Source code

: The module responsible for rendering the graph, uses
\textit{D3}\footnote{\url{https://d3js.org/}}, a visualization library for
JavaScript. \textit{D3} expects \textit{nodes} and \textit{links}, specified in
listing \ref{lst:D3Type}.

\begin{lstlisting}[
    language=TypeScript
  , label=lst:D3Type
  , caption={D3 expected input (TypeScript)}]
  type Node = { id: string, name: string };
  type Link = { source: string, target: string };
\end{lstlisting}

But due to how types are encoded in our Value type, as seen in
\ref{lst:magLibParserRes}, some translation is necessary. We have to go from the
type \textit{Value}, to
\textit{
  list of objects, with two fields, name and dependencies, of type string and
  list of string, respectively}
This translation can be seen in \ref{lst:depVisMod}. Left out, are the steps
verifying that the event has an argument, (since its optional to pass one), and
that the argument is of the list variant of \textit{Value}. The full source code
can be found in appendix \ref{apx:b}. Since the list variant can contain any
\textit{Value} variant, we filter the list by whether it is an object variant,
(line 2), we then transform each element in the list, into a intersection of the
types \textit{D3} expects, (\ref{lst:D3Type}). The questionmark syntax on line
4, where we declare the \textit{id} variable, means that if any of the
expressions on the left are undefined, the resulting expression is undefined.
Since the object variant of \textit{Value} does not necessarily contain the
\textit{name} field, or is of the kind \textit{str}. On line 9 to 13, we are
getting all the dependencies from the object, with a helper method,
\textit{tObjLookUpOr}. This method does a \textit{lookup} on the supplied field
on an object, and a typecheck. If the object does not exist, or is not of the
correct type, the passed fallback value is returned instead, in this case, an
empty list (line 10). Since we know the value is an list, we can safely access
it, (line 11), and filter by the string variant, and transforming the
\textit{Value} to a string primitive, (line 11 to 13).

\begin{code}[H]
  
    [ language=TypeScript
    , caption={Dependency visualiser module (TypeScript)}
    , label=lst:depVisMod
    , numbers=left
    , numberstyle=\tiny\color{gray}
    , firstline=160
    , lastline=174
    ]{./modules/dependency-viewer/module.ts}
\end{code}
::::::
■ Problem ■
All lines in the preceding records that hold the word "translation" need to be copied.

■ Output for this exercise ■
\ref{lst:magLibParserRes}, some translation is necessary. We have to go from the
This translation can be seen in \ref{lst:depVisMod}. Left out, are the steps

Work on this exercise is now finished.